Dr Nagaraj Shivaramaiah won the prestigious US ION Parkinson Award for best submitted postgraduate research thesis in 2011, on the topic of satellite navigation, in a global competition. His thesis was entitled ‘Enhanced Receiver Techniques for Galileo E5 AltBOC Signal Processing’. He also made a presentation ‘Cognitive GNSS Receiver Design: Concepts and Challenges’ in one of the technical sessions.
Two UNSW-SSIS postgraduate students were selected winners of student prizes (out of a total of eight awarded internationally), funded to travel to ION-GNSS and to present their winning papers. Nima Alam’s paper was entitled ‘Three Dimensional Positioning With Two GNSS Satellites and DSRC for Vehicles in Urban Canyons’, and Joon Wayn Cheong’s was ‘Towards Multi-Constellation Collection Detection of Weak Signals: A Comparative Experimental Analysis’. Nima and Joon Wayn were the 29th and 30th US ION student prizewinners from UNSW SSIS since 1988, when Chris’s first postgraduate student Bertrand Merminod (now professor at EPFL, Switzerland) won the first of these coveted prizes. This is an outstanding record of academic achievement, bettered by only one other university department in the world: the Department of Geomatics Engineering, University of Calgary (Canada).
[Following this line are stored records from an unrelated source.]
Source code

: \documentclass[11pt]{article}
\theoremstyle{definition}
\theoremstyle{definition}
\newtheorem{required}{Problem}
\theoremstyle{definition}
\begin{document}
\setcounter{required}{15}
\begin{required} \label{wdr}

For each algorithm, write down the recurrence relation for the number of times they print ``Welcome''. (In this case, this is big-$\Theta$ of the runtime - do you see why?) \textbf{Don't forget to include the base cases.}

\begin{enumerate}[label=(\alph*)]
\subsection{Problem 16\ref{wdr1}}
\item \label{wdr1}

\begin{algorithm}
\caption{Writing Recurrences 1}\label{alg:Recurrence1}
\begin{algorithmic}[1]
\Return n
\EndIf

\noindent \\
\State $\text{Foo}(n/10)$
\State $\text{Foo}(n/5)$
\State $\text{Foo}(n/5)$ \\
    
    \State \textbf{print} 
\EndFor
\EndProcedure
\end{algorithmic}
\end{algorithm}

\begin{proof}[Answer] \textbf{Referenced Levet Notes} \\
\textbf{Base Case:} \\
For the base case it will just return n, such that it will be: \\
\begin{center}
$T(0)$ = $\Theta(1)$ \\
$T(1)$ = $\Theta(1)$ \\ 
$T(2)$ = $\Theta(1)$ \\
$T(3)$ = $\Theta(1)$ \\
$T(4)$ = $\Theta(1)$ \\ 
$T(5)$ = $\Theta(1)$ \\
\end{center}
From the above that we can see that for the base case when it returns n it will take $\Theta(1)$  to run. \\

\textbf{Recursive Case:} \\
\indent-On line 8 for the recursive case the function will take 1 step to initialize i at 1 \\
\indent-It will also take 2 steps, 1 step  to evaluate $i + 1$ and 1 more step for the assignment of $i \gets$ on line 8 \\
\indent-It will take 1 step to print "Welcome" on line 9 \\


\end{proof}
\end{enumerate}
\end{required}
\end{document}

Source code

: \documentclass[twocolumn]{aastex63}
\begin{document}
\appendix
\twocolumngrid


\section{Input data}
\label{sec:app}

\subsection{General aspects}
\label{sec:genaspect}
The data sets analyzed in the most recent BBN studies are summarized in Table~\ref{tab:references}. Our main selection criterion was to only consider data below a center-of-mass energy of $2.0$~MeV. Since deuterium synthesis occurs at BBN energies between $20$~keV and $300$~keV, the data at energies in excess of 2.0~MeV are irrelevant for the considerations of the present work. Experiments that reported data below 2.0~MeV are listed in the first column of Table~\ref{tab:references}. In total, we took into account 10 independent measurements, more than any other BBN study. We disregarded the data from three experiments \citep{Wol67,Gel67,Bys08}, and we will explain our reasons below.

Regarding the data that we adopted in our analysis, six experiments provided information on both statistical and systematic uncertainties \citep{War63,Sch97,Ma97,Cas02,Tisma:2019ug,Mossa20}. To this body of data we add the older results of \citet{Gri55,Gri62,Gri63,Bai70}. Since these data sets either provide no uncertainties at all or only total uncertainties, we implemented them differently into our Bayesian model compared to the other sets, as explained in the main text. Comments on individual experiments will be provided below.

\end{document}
Yes, Australians made quite a splash at ION-GNSS. In particular Locata Corporation has made a dramatic impact with its innovative PNT technology. UNSW SSIS demonstrated once again that it is Australia’s premier academic group focused on GNSS and wireless positioning research.
Professor Chris Rizos
School of Surveying& Spatial Information Systems
The University of New South Wales
Pictured left to right: Dorota Brzezinska (OSU), Joon Wayn Cheong (UNSW SSIS), Nima Alam (UNSW SSIS), Charles Toth (OSU), Chris Rizos (UNSW SSIS), Nagaraj Shivaramaiah (UNSW SSIS), Andrew Dempster (UNSW SSIS), Joel Barnes (Locata Corp), Jinling Wang (UNSW SSIS), Anthony Cole (Leica), Steve Hewitson (Locata Corp) and Allison Kealy (University of Melbourne).